Two automated Glue Workflows are provided in this distribution:

  • Maintain and Archive Workflow - runs partman.run_maintenance to create new partitions and mark old partitions as cold. The second job in the workflow automatically archives any cold partion tables to S3 using the AWS-S3 extension, and then drops the cold partition tables.
  • Restore Workflow - taking a month as a parameter, re-creates the partition table by using partman, and then uses AWS-S3 to restore the data from the S3 archive.

Archiecture Diagram

architecture

The PostgreSQL RDS database runs in a private subnet. It stores its credentials in Secrets Managers and uses an S3 Endpoint to archive and restore files to S3 over the AWS Backbone.

The AWS Glue ETL Jobs run in a private subnet. They use the S3 Endpoint to retrive python scripts, and an interface endpoint to access AWS Secrets Manager. The Glue Jobs read the database credentials from Secrets Manager. They establish a JDBC connection to PostgreSQL to execute SQL statements.

Cloud9 desktop is created in the private subnet allowing the user access to set up test data in PostgreSQL

Amazon Cloud Development Kit (CDK)

This repo includes CDK scripts written in Python that automatically provision the infrastructure environment on the AWS Cloud.

The CDK is organized as 3 stacks, to allow the resources in each stack to complete deployment before commencing deployment of the next stack. The solution provides an example of pass parameters by creating attributes that the next stack can read (see app.py module).

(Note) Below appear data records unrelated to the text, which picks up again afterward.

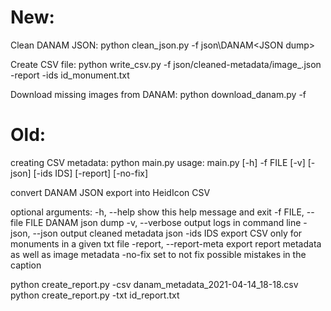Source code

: # New: 

Clean DANAM JSON:
python clean_json.py -f json\DANAM\<JSON dump>

Create CSV file:
python write_csv.py -f json/cleaned-metadata/image_<TIME>.json -report -ids id_monument.txt

Download missing images from DANAM:
python download_danam.py -f <list of missing images>


# Old:

creating CSV metadata: python main.py 
usage: main.py [-h] -f FILE [-v] [-json] [-ids IDS] [-report] [-no-fix]

convert DANAM JSON export into HeidIcon CSV

optional arguments:
  -h, --help            show this help message and exit
  -f FILE, --file FILE  DANAM json dump
  -v, --verbose         output logs in command line
  -json, --json         output cleaned metadata json
  -ids IDS              export CSV only for monuments in a given txt file
  -report, --report-meta
                        export report metadata as well as image metadata
  -no-fix               set to not fix possible mistakes in the caption


python create_report.py -csv danam_metadata_2021-04-14_18-18.csv
python create_report.py -txt id_report.txt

The stacks create the following -

  • VPC network enviroment necessary for running an AWS Glue ETL in a private subnet. This includes S3 Endpoint to reach the S3 bucket and an interface endpoint to connect with Secrets Manager.
  • PostgreSQL database with permissions to import and export from S3 using the AWS_S3 extension
  • AWS Glue ETL jobs, Connection and Workflow, Security Group, parameters and the IAM permissions needed to create and run the jobs.

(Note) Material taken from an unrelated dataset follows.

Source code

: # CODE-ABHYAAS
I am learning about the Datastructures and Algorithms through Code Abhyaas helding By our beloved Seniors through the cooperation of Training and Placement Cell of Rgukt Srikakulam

The user is free to use these samples to extend their own solution and database, using the samples to configure their VPC and create Glue Jobs and Workflow.

1. Deploy the application

1.1 Prerequisite

  • AWS Account

  • In a windows command prompt or linux shell, run the following commands

npm install -g aws-cdk

cdk bootstrap aws://<account number>/<region>

(Obtain your account number and choose a region from the AWS Console)

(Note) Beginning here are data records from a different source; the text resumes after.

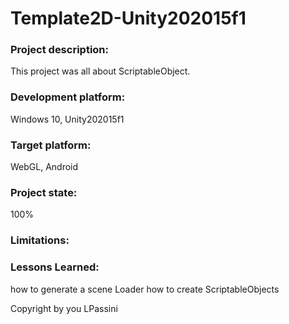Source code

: # Template2D-Unity202015f1

### Project description: 
This project was all about ScriptableObject.

### Development platform: 
Windows 10, Unity202015f1

### Target platform: 
WebGL, Android

### Project state: 
100%
### Limitations: 

### Lessons Learned: 
how to generate a scene Loader
how to create ScriptableObjects

Copyright by you LPassini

1.2 Clone this repo to a new folder

git clone https://github.com/aws-samples/glue-partman-archive-restore.git

cd glue-partman-archive-restore

1.3 Create a virtual environment and install the project dependencies (adjust path for mac and linux)

python -m venv venv
.\venv\Scripts\activate
pip install -r requirements.txt -t.

1.4 Deploy the CDK stacks to your AWS account

  • Authenticate to your AWS account
cdk deploy * --require-approval=never

This will deploy 3 stacks in succession: vpcstack - creates

  • S3 bucket - to store the glue python scripts and the database archives
  • VPC with a S3 endpoint Gateway to allow Glue and Postgres to commuicate with S3
  • Private subnets for the RDS Postgres Database, Glue Jobs and Cloud9
  • VPC with an interface endpoint to allow Glue access to Secrets Manager

dbstack

  • RDS Postgres database
  • Secrets Manager - PostgreSQL username and password in a secret
  • Bucket policies - IAM policy and roles to allow import and export from Postgres to S3

gluestack

  • Connector - to connect to the Postgres database
  • Glue jobs - running python scripts
  • Workflow - triggers and jobs to Maintain, Archive and Restore the partition tables

These stacks can be deployed and destroyed progressively (should the AWS authentication be too short for deploying all 3 stacks)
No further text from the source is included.